Willard concluded his entries with a final four points in which he gave his final opinions about the validity of the possession case. In the first point he stated that Knapp's distemper in no way can be counterfeit on the grounds that it was physically impossible to fake such actions. The second point refers to whether or not her temper was natural or diabolical, in which he stated, because of the length of her convulsions and the strength of her fits, he believed them to be diabolical. In the third point he concluded that even though many were skeptical of the fact that the devil talked through the girl, he was convinced. He stated on several occasions she spoke with her mouth closed, her throat would swell up like a balloon, and the voices that he heard were not her own. However, in the fourth point he said he has strong doubts about Knapp making a pact with the Devil. This is because she is so contradictory about the facts, and what happened in her supposed meetings with the Devil. Willard went on to give several powerful sermons in the village of Salem during the Salem Witch Trials in 1692, as well as discredited evidence of conviction for several women during the trials, stating that the trials should be held in a "fair and legal way". After Willard stopped entries into his journal, her case has been cited and used as examples by various historians. She went on to marry a man named Samuel Scripture in 1674, and they had a family. In 1721, she died.

==Possible explanations==

In the study of Witchcraft in history there has been many psychological theories that have arisen as to why so many possession cases took place during the 17th and 18th centuries. One theory is the strict religious atmosphere at the time. It is apparent that most possession cases took place in areas in which religion was the predominant aspect of the society. This could be responsible in the aspect that Knapp felt confined in her community and was frustrated with her situations. She acted out, both mentally and physically, in the only way that she knew, which was through religion. By saying and acting as if she was possessed by the Devil she was rebelling against the institution which was restricting her. For example, when Knapp stated that the Devil tried to bribe her on several occasions with fine silks and an ease of labor, her giving in would have been her breaking down her Christian loyalties.

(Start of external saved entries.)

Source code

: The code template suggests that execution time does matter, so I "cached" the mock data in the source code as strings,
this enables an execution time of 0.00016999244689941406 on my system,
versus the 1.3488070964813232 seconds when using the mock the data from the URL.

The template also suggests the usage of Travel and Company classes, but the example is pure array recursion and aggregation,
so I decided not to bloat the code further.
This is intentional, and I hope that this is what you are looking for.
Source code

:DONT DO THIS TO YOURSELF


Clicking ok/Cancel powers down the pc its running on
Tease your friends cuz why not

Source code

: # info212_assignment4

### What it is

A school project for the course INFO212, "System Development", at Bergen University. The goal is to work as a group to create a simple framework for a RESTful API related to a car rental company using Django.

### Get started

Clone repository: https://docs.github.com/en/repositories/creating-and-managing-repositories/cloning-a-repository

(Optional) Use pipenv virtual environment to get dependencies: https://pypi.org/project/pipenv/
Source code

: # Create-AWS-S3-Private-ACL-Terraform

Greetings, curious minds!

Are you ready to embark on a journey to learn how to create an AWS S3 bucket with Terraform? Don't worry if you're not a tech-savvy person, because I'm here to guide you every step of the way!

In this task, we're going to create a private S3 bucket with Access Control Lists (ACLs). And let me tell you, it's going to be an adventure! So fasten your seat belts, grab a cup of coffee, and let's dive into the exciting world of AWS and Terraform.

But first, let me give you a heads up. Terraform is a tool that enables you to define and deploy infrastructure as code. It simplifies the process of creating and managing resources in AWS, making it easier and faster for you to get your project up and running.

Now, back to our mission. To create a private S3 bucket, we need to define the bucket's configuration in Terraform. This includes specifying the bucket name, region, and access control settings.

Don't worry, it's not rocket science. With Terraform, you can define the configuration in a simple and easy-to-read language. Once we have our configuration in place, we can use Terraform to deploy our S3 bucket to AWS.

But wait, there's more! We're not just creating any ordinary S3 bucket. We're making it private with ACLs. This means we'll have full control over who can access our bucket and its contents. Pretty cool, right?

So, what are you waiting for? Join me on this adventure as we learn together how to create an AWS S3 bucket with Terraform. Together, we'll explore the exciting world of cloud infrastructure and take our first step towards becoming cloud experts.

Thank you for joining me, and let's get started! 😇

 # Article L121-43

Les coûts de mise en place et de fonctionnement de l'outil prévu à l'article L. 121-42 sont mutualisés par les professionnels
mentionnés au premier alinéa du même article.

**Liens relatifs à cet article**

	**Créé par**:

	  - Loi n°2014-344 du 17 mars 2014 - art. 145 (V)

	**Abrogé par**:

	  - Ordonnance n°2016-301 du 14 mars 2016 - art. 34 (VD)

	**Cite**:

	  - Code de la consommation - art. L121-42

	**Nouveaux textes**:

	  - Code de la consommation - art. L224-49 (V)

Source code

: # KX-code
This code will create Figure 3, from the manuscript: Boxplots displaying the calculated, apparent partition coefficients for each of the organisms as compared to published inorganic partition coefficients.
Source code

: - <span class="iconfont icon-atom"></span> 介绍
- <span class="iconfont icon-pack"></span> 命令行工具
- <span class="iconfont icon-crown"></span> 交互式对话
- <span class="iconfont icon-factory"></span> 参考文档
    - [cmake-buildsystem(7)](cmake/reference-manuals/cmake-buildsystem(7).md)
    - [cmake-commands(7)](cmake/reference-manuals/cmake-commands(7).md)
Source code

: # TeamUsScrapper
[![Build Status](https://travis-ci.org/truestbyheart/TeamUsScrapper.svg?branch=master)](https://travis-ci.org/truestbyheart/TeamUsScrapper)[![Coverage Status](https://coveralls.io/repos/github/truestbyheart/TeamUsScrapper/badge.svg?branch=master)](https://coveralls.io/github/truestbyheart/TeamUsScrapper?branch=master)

A second explanation of could be in regards to the dissatisfaction that Elizabeth Knapp felt about her placement in society. Once she began showing her symptoms she no longer was required to do her work as a servant. Servants, in Puritan New England were treated harshly, especially women who were expected to do most of the manual labor. They had to care for the entire house and the children. She used the possession as an excuse to speak out against all those who held authority over her, for example Willard, her master and Reverend, and her father. The possession, in a sense, moved her up a place in society. Knapp was no longer a sixteen-year-old girl, but an important person who was known throughout the town. No longer considered just a child Knapp now had a place in the Puritan society which did not involve being someone's servant.